Angiopoietin-like protein (ANGPTL)3 regulates plasma lipids by inhibiting LPL and endothelial lipase (EL). ANGPTL3 inactivation lowers LDL-C independently of the classical LDLR-mediated pathway and ...represents a promising therapeutic approach for individuals with homozygous familial hypercholesterolemia due to LDLR mutations. Yet, how ANGPTL3 regulates LDL-C levels is unknown. Here, we demonstrate in hyperlipidemic humans and mice that ANGPTL3 controls VLDL catabolism upstream of LDL. Using kinetic, lipidomic, and biophysical studies, we show that ANGPTL3 inhibition reduces VLDL-lipid content and size, generating remnant particles that are efficiently removed from the circulation. This suggests that ANGPTL3 inhibition lowers LDL-C by limiting LDL particle production.

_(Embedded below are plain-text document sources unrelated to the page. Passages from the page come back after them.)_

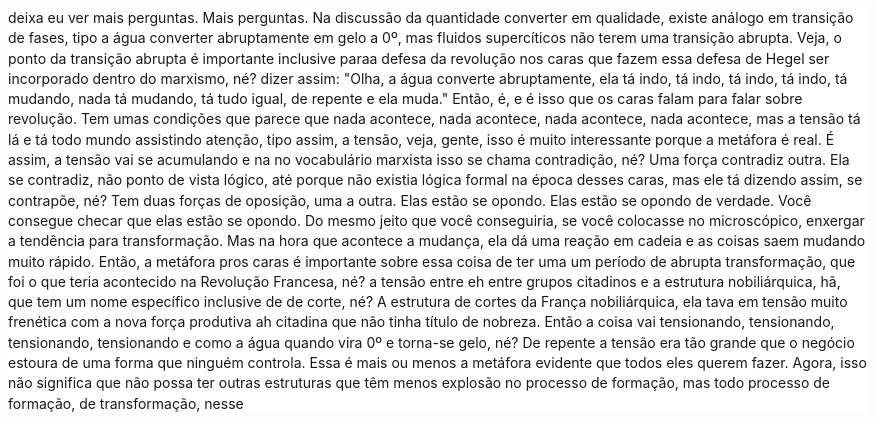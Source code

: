 deixa eu ver mais perguntas.
Mais perguntas. Na discussão da
quantidade converter em qualidade,
existe análogo em transição de fases,
tipo a água converter abruptamente em
gelo a 0º, mas fluidos supercíticos não
terem uma transição abrupta. Veja, o
ponto da transição abrupta é importante
inclusive paraa defesa da revolução nos
caras que fazem essa defesa de Hegel ser
incorporado dentro do marxismo, né?
dizer assim: "Olha, a água converte
abruptamente, ela tá indo, tá indo, tá
indo, tá indo, tá mudando, nada tá
mudando, tá tudo igual, de repente e ela
muda." Então, é, e é isso que os caras
falam para falar sobre revolução. Tem
umas condições que parece que nada
acontece, nada acontece, nada acontece,
nada acontece, mas a tensão tá lá e tá
todo mundo assistindo atenção, tipo
assim, a tensão, veja, gente, isso é
muito interessante porque a metáfora é
real. É assim, a tensão vai se
acumulando e na no vocabulário marxista
isso se chama contradição, né? Uma força
contradiz outra. Ela se contradiz, não
ponto de vista lógico, até porque não
existia lógica formal na época desses
caras, mas ele tá dizendo assim, se
contrapõe, né? Tem duas forças de
oposição, uma a outra. Elas estão se
opondo. Elas estão se opondo de verdade.
Você consegue checar que elas estão se
opondo. Do mesmo jeito que você
conseguiria, se você colocasse no
microscópico, enxergar a tendência para
transformação. Mas na hora que acontece
a mudança, ela dá uma reação em cadeia e
as coisas saem mudando muito rápido.
Então, a metáfora pros caras é
importante sobre essa coisa de ter uma
um período de abrupta transformação, que
foi o que teria acontecido na Revolução
Francesa, né? a tensão entre eh
entre grupos citadinos e a estrutura
nobiliárquica, hã, que tem um nome
específico inclusive de de corte, né? A
estrutura de cortes da França
nobiliárquica, ela tava em tensão muito
frenética com a nova força produtiva ah
citadina que não tinha título de
nobreza. Então a coisa vai tensionando,
tensionando, tensionando, tensionando e
como a água quando vira 0º e torna-se
gelo, né? De repente a tensão era tão
grande que o negócio estoura de uma
forma que ninguém controla. Essa é mais
ou menos a metáfora evidente que todos
eles querem fazer. Agora, isso não
significa que não possa ter outras
estruturas que têm menos explosão no
processo de formação, mas todo processo
de formação, de transformação, nesse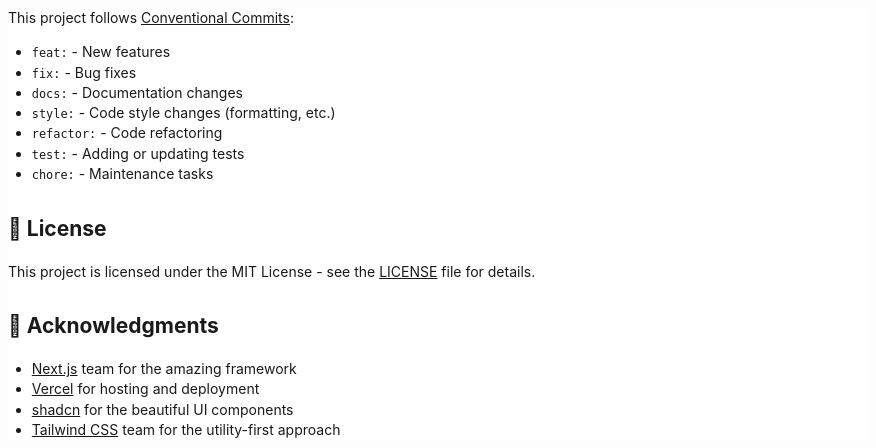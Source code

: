 This project follows
[Conventional Commits](https://www.conventionalcommits.org/):

- `feat:` - New features
- `fix:` - Bug fixes
- `docs:` - Documentation changes
- `style:` - Code style changes (formatting, etc.)
- `refactor:` - Code refactoring
- `test:` - Adding or updating tests
- `chore:` - Maintenance tasks

## 📄 License

This project is licensed under the MIT License - see the [LICENSE](LICENSE) file
for details.

## 💫 Acknowledgments

- [Next.js](https://nextjs.org/) team for the amazing framework
- [Vercel](https://vercel.com/) for hosting and deployment
- [shadcn](https://github.com/shadcn) for the beautiful UI components
- [Tailwind CSS](https://tailwindcss.com/) team for the utility-first approach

Mechanistically, we discovered that EL is a key mediator of ANGPTL3's novel pathway. Our experiments revealed that, although dispensable in the presence of LDLR, EL-mediated processing of VLDL becomes critical for LDLR-independent particle clearance. In the absence of EL and LDLR, ANGPTL3 inhibition perturbed VLDL catabolism, promoted accumulation of atypical remnants, and failed to reduce LDL-C. Taken together, we uncover ANGPTL3 at the helm of a novel EL-dependent pathway that lowers LDL-C in the absence of LDLR.